MADAME (France 2017) **1/2
Directed by Amanda Sthers
A film shot in English with a Paris setting boasting acting international talents like Toni Collette and Harvey Keitel featuring a comic performance by Pedro Almodovar regular Rossy de Palma (WOMEN ON THE VERGE OF A NERVOUS BREAKDOWN) shows much promise in the beginning as writer/director Amanda Sthers prepares the setting of her black comedy/bedroom farce.
The film begins when a scenic backdrop of Paris where a seasoned married couple, Anne (Collette) and Bob Fredericks (Keitel) ride their bikes while bickering constantly. They are adding a little spice (likely more pepper than salt) to a waning marriage. Anne and Bob, a wealthy and well-connected American couple, move into a manor house in romantic Paris. While preparing a particularly luxurious dinner for sophisticated international friends, the hostess discovers there are thirteen guests, owing to the sudden unexpected appearance of her step-son. Shades of Bunuel’s DISCREET CHARM OF THE BOURGEOUSIE. Panic-stricken, Anne insists her loyal maid Maria (De Palma) disguise herself as a mysterious Spanish noble woman to even out the numbers. But a little too much wine, and some playful chat, lead Maria to accidentally endear herself to a dandy British art broker (David Morgan). Their budding romance will have Anne chasing her maid around Paris and finally plotting to destroy this most unexpected and joyous love affair.
The film bursts into life whenever Rossy de Palma is in the spotlight. Reason too, is that Sthers knows her potential and taps it appropriately. The result is the film’s funniest part is the dinner scene when she, the maid, pretending to be Spanish royalty tells two off-coloured jokes about the 3 different phases of the female and male. Nervous yet confident, De Palma, the best thing in this comedy portrays a maid on the verge of a nervous breakdown. Kietel and Collette appear less interesting, again due to their underwritten roles.

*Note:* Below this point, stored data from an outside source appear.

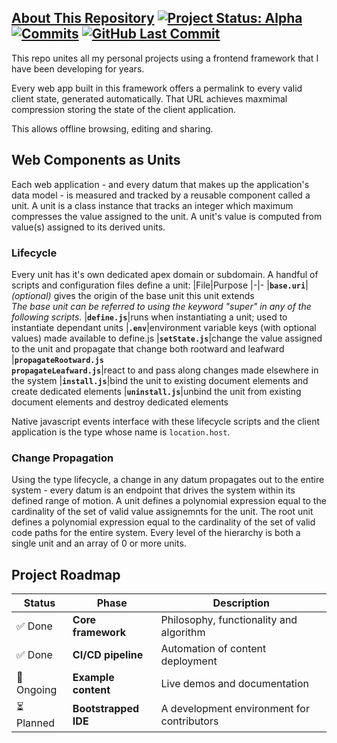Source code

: ## [About This Repository](https://github.com/EJAugust/EJAugust) [![Project Status: Alpha](https://img.shields.io/badge/Project%20Status-Alpha-orange)](https://www.repostatus.org/#alpha) [![Commits](https://img.shields.io/github/commit-activity/t/EJAugust/EJAugust)](https://github.com/your-username/your-repo) [![GitHub Last Commit](https://img.shields.io/github/last-commit/EJAugust/EJAugust)](https://github.com/EJAugust/EJAugust)
This repo unites all my personal projects using a frontend framework that I have been developing for years.

Every web app built in this framework offers a permalink to every valid client state, generated automatically. That URL achieves maxmimal compression storing the state of the client application.

This allows offline browsing, editing and sharing.

## Web Components as Units
Each web application - and every datum that makes up the application's data model - is measured and tracked by a reusable component called a unit. A unit is a class instance that tracks an integer which maximum compresses the value assigned to the unit. A unit's value is computed from value(s) assigned to its derived units.

### Lifecycle
Every unit has it's own dedicated apex domain or subdomain. A handful of scripts and configuration files define a unit:
|File|Purpose
|-|-
|**`base.uri`**|*(optional)* gives the origin of the base unit this unit extends<br>*The base unit can be referred to using the keyword "super" in any of the following scripts.*
|**`define.js`**|runs when instantiating a unit; used to instantiate dependant units
|**`.env`**|environment variable keys (with optional values) made available to define.js
|**`setState.js`**|change the value assigned to the unit and propagate that change both rootward and leafward
|**`propagateRootward.js`**<br>**`propagateLeafward.js`**|react to and pass along changes made elsewhere in the system
|**`install.js`**|bind the unit to existing document elements and create dedicated elements
|**`uninstall.js`**|unbind the unit from existing document elements and destroy dedicated elements

Native javascript events interface with these lifecycle scripts and the client application is the type whose name is `location.host`.

### Change Propagation
Using the type lifecycle, a change in any datum propagates out to the entire system - every datum is an endpoint that drives the system within its defined range of motion. A unit defines a polynomial expression equal to the cardinality of the set of valid value assignemnts for the unit. The root unit defines a polynomial expression equal to the cardinality of the set of valid code paths for the entire system. Every level of the hierarchy is both a single unit and an array of 0 or more units.

## Project Roadmap
|Status|Phase|Description
|-|-|-
|✅ Done|**Core framework**|Philosophy, functionality and algorithm
|✅ Done|**CI/CD pipeline**|Automation of content deployment
|🔄 Ongoing|**Example content**|Live demos and documentation
|⏳ Planned|**Bootstrapped IDE**|A development environment for contributors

MADAME lives up to its French title. The wardrobe, production sets (the interiors of the mansion) and the exterior shots are all beautiful to look at. The film, however, is shot largely in English, with the characters only occasionally breaking out into French and Spanish,
The film has many stories on display. The foremost is the Madame chasing the maid trying to break up an affair, another her relationship with her husband and yet another the relationship the couple has with their stiff-upped lipped novelist son, Steven (Tom Hughes). The problem with so many stories is that the film gets distracting and the audience never knows what the main issue is at hand or what the goal of the plot is. One benefit however, is that there are more humorous set-ups to mine.
Sthers keeps her film light, avoiding more critical issues like the conflict between the upper and lower class. It is clear Anne cannot achieve the romance Maria gets within a second, but the film has her try to destroy rather than analyze it. As expected, MADAME ends up more a crowd pleaser than a more ambitious satire of manners.